ENTRIES PROVIDED Start Marker

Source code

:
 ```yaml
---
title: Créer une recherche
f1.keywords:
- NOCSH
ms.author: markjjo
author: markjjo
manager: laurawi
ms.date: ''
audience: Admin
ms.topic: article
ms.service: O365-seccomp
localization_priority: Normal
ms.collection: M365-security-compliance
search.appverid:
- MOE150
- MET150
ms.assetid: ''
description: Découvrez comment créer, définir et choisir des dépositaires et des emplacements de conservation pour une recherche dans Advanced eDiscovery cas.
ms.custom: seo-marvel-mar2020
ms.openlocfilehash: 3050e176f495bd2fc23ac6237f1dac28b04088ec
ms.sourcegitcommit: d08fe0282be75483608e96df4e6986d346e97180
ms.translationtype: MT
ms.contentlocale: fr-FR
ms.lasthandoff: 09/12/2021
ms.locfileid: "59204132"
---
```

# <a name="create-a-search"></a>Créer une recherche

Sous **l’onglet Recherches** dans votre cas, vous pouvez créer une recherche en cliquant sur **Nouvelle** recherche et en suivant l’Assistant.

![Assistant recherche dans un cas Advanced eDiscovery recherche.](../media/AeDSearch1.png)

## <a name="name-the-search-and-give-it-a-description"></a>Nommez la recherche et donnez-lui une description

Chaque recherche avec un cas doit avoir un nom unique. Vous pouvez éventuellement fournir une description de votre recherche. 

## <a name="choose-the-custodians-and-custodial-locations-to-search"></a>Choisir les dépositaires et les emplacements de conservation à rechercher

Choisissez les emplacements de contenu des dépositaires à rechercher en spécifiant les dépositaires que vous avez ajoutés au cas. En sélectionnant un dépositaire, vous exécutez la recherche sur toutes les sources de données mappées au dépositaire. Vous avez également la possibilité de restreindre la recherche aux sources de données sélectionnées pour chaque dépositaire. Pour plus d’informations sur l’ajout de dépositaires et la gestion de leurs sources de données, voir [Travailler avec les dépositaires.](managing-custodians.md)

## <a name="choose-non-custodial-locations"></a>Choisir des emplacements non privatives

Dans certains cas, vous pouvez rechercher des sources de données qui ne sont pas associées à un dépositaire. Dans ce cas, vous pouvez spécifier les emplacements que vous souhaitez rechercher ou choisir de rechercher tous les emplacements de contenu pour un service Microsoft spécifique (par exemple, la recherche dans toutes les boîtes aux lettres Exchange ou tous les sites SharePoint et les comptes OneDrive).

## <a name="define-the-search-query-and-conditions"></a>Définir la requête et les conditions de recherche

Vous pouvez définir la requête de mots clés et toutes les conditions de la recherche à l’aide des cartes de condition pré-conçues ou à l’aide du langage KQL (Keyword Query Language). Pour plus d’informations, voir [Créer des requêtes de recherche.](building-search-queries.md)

ENTRIES PROVIDED End Marker

» **TRY IT**
Your reply should consist of one number: how many lines above contain the word "choose".

» **RESPONSE TO THE EXERCISE**
2